O roteiro de Billy Ray baseado no artigo de 1997 (leia em inglês clicando aqui) da jornalista Marie Brenner é direto, mas muito caprichoso na construção de um cenário preparado para sofrer várias reviravoltas. Vamos conhecendo aos poucos os personagens que mudaram os rumos da história (e que foram igualmente afetados pela mesma), sem pressa ou descuido.

O poder das luzes e das sombras é muitíssimo evocado durante esse desenvolvimento, por um Eastwood que desde “Menina de Ouro” não abraçava esse recurso de forma tão constante e tão poderosa. Aqui feixes de claridade e escuridão se mesclam quando sentimentos conflituosos e dúvidas sobre o caráter tomam os agentes do enredo, assim como o breu quase total e a claridade extrema vem para oprimir todos os envolvidos, não para trazer qualquer tipo de conforto ou sossego.

A música também é um elemento de peso no longa, que ganha mais potência e mais força com faixas famosas da época (como “Macarena”, por exemplo) e com a trilha incidental de Arturo Sandoval, que tem um quê incontestável de drama que torna ainda mais complexa a missão de acompanhar às injustiças sofridas por Jewell e por sua mãe sem sair da sala de cinema completamente abalado.

Falando neles, o acerto nas escolhas de seus intérpretes é inquestionável e não é por acaso que suas performances vêm sendo profundamente elogiadas. Paul Walter Hauser não só se parece fisicamente com Richard Jewell, mas internaliza os seus movimentos mais simples e toda a sua emoção, quase sempre bastante contida em palavras, mas expressa dolorosamente em seu rosto grande e triste.

Da mesma forma, Kathy Bates conquista o espectador mais endurecido com uma atuação econômica, mas ainda pulsante de uma mãe que não sabe mais o que fazer para manter seu filho protegido, e é muito difícil não sofrer quando a vemos desmoronar após constantes tentativas de se manter de pé.

O trabalho de Sam Rockwell como o advogado Watson Bryant também é de enorme valor para a manutenção da narrativa.
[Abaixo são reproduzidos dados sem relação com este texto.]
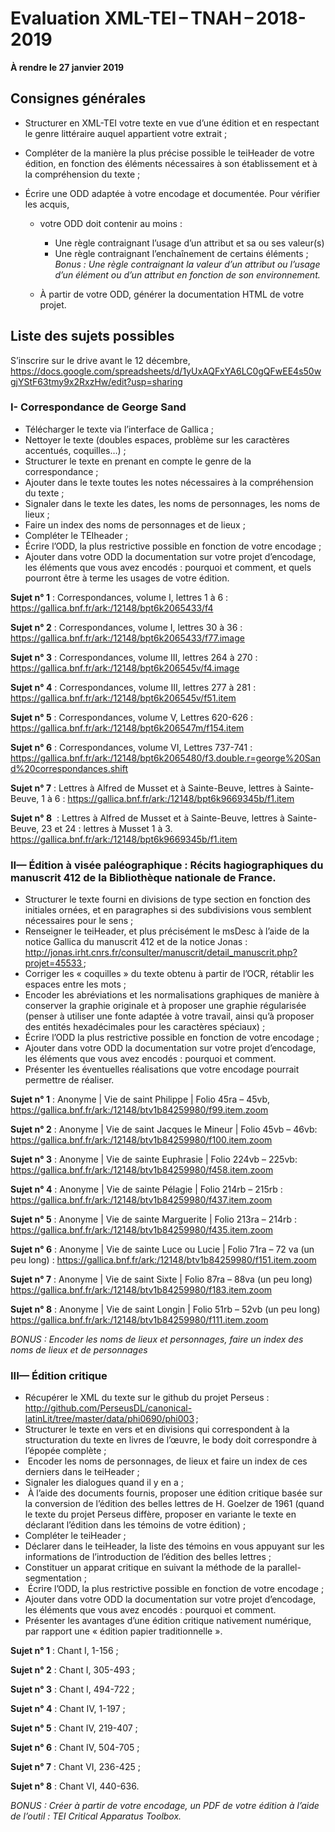 # Evaluation XML-TEI – TNAH – 2018-2019

**À rendre le 27 janvier 2019**


## Consignes générales

* Structurer en XML-TEI votre texte en vue d’une édition et en respectant le genre littéraire auquel appartient votre extrait ;

* Compléter de la manière la plus précise possible le teiHeader de votre édition, en fonction des éléments nécessaires à son établissement et à la compréhension du texte ;

* Écrire une ODD adaptée à votre encodage et documentée. Pour vérifier les acquis, 
	- votre ODD doit contenir au moins :
		- Une règle contraignant l’usage d’un attribut et sa ou ses valeur(s)
		- Une règle contraignant l’enchaînement de certains éléments ;
	*Bonus : Une règle contraignant la valeur d’un attribut ou l’usage d’un élément ou d’un attribut en fonction de son environnement.*
	
	- À partir de votre ODD, générer la documentation HTML de votre projet.

## Liste des sujets possibles

S’inscrire sur le drive avant le 12 décembre, <https://docs.google.com/spreadsheets/d/1yUxAQFxYA6LC0gQFwEE4s50wgjYStF63tmy9x2RxzHw/edit?usp=sharing>

### I- Correspondance de George Sand

* Télécharger le texte via l’interface de Gallica ;
* Nettoyer le texte (doubles espaces, problème sur les caractères accentués, coquilles…) ;
* Structurer le texte en prenant en compte le genre de la correspondance ;
* Ajouter dans le texte toutes les notes nécessaires à la compréhension du texte ;
* Signaler dans le texte les dates, les noms de personnages, les noms de lieux ;
* Faire un index des noms de personnages et de lieux ;
* Compléter le TEIheader ;
* Écrire l’ODD, la plus restrictive possible en fonction de votre encodage ;
* Ajouter dans votre ODD la documentation sur votre projet d’encodage, les éléments que vous avez encodés : pourquoi et comment, et quels pourront être à terme les usages de votre édition.

**Sujet n° 1** : Correspondances, volume I, lettres 1 à 6 : <https://gallica.bnf.fr/ark:/12148/bpt6k2065433/f4>

**Sujet n° 2** : Correspondances, volume I, lettres 30 à 36 :
<https://gallica.bnf.fr/ark:/12148/bpt6k2065433/f77.image> 

**Sujet n° 3** : Correspondances, volume III, lettres 264 à 270 :
<https://gallica.bnf.fr/ark:/12148/bpt6k206545v/f4.image> 

**Sujet n° 4** : Correspondances, volume III, lettres 277 à 281 :
<https://gallica.bnf.fr/ark:/12148/bpt6k206545v/f51.item>

**Sujet n° 5** : Correspondances, volume V, Lettres 620-626 : <https://gallica.bnf.fr/ark:/12148/bpt6k206547m/f154.item> 

**Sujet n° 6** : Correspondances, volume VI, Lettres 737-741 : <https://gallica.bnf.fr/ark:/12148/bpt6k2065480/f3.double.r=george%20Sand%20correspondances.shift>

**Sujet n° 7** : Lettres à Alfred de Musset et à Sainte-Beuve, lettres à Sainte-Beuve, 1 à 6 :
<https://gallica.bnf.fr/ark:/12148/bpt6k9669345b/f1.item> 

**Sujet n° 8**  : Lettres à Alfred de Musset et à Sainte-Beuve, lettres à Sainte-Beuve, 23 et 24 : lettres à Musset 1 à 3.
<https://gallica.bnf.fr/ark:/12148/bpt6k9669345b/f1.item> 

### II— Édition à visée paléographique : Récits hagiographiques du manuscrit 412 de la Bibliothèque nationale de France.

* Structurer le texte fourni en divisions de type section en fonction des initiales ornées, et en paragraphes si des subdivisions vous semblent nécessaires pour le sens ;
* Renseigner le teiHeader, et plus précisément le msDesc à l’aide de la notice Gallica du manuscrit 412 et de la notice Jonas : http://jonas.irht.cnrs.fr/consulter/manuscrit/detail_manuscrit.php?projet=45533 ;
* Corriger les « coquilles » du texte obtenu à partir de l’OCR, rétablir les espaces entre les mots ;
* Encoder les abréviations et les normalisations graphiques de manière à conserver la graphie originale et à proposer une graphie régularisée (penser à utiliser une fonte adaptée à votre travail, ainsi qu’à proposer des entités hexadécimales pour les caractères spéciaux) ;
* Écrire l’ODD la plus restrictive possible en fonction de votre encodage ;
* Ajouter dans votre ODD la documentation sur votre projet d’encodage, les éléments que vous avez encodés : pourquoi et comment.
* Présenter les éventuelles réalisations que votre encodage pourrait permettre de réaliser.

**Sujet n° 1** : Anonyme | Vie de saint Philippe | Folio 45ra – 45vb, <https://gallica.bnf.fr/ark:/12148/btv1b84259980/f99.item.zoom>

**Sujet n° 2** : Anonyme | Vie de saint Jacques le Mineur | Folio 45vb – 46vb: <https://gallica.bnf.fr/ark:/12148/btv1b84259980/f100.item.zoom> 

**Sujet n° 3** : Anonyme | Vie de sainte Euphrasie | Folio 224vb – 225vb:
<https://gallica.bnf.fr/ark:/12148/btv1b84259980/f458.item.zoom>

**Sujet n° 4** : Anonyme | Vie de sainte Pélagie | Folio 214rb – 215rb :
<https://gallica.bnf.fr/ark:/12148/btv1b84259980/f437.item.zoom> 

**Sujet n° 5** : Anonyme | Vie de sainte Marguerite | Folio 213ra – 214rb : 
<https://gallica.bnf.fr/ark:/12148/btv1b84259980/f435.item.zoom> 

**Sujet n° 6** : Anonyme | Vie de sainte Luce ou Lucie | Folio 71ra – 72 va (un peu long) :
<https://gallica.bnf.fr/ark:/12148/btv1b84259980/f151.item.zoom>
 
**Sujet n° 7** : Anonyme | Vie de saint Sixte | Folio 87ra – 88va (un peu long)
<https://gallica.bnf.fr/ark:/12148/btv1b84259980/f183.item.zoom>
 
**Sujet n° 8** : Anonyme | Vie de saint Longin | Folio 51rb – 52vb (un peu long)
<https://gallica.bnf.fr/ark:/12148/btv1b84259980/f111.item.zoom>

*BONUS : Encoder les noms de lieux et personnages, faire un index des noms de lieux et de personnages*

### III— Édition critique 

* Récupérer le XML du texte sur le github du projet Perseus : <http://github.com/PerseusDL/canonical-latinLit/tree/master/data/phi0690/phi003> ;
* Structurer le texte en vers et en divisions qui correspondent à la structuration du texte en livres de l’œuvre, le body doit correspondre à l’épopée complète ;
*  Encoder les noms de personnages, de lieux et faire un index de ces derniers dans le teiHeader ;
* Signaler les dialogues quand il y en a ;
*  À l’aide des documents fournis, proposer une édition critique basée sur la conversion de l’édition des belles lettres de H. Goelzer de 1961 (quand le texte du projet Perseus diffère, proposer en variante le texte en déclarant l’édition dans les témoins de votre édition) ;
* Compléter le teiHeader ;
* Déclarer dans le teiHeader, la liste des témoins en vous appuyant sur les informations de l’introduction de l’édition des belles lettres ;
* Constituer un apparat critique en suivant la méthode de la parallel-segmentation ;
*  Écrire l’ODD, la plus restrictive possible en fonction de votre encodage ;
* Ajouter dans votre ODD la documentation sur votre projet d’encodage, les éléments que vous avez encodés : pourquoi et comment.
* Présenter les avantages d’une édition critique nativement numérique, par rapport une « édition papier traditionnelle ».

**Sujet n° 1** : Chant I, 1-156 ;

**Sujet n° 2** : Chant I, 305-493 ;

**Sujet n° 3** : Chant I, 494-722 ;

**Sujet n° 4** : Chant IV, 1-197 ;

**Sujet n° 5** : Chant IV, 219-407 ;

**Sujet n° 6** : Chant IV, 504-705 ;

**Sujet n° 7** : Chant VI, 236-425 ;

**Sujet n° 8** : Chant VI, 440-636.

*BONUS : Créer à partir de votre encodage, un PDF de votre édition à l’aide de l’outil : TEI Critical Apparatus Toolbox.*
É a relação estabelecida entre ele e Jewell que conduz toda a trama desde o seu começo, e os momentos em que eles se apoiam e se ajudam são ternos e tocantes ao extremo, sem nunca perder a verossimilhança, entretanto.

Os trabalhos competentes de Olivia Wilde e Jon Hamm como figuras que personificam mídia e governo são igualmente necessários aqui, e não é por acaso que seus personagens soam tão caricatos à primeira vista. Se inicialmente essa percepção pode levar o espectador a crer em uma falha de roteiro ou de direção logo ela se explica muito bem, inclusive.

A ideia é justamente comparar o espectro negativo desses dois à inocência do protagonista e aos esforços de seu entorno em blindá-lo, da mesma maneira que a relação carinhosa entre Frankie Dunn e Maggie Fitzgerald era absolutamente oposta ao tratamento dado a boxeadora por sua família de origem.

Histórias bem diferentes, mas trabalhadas por um mesmo diretor que acredita piamente no poder dos contrastes (não só na fotografia, vale ressaltar) para nos mostrar mais da natureza humana e para fazer justiça através da sétima arte.

Não dá para negar que seus métodos seguem funcionando maravilhosamente bem, e “O Caso Richard Jewell” é uma dessas obras que sem dificuldade vai partir seu coração e se manter cravada na sua alma por bastante tempo. Impossível assistir e não se emocionar!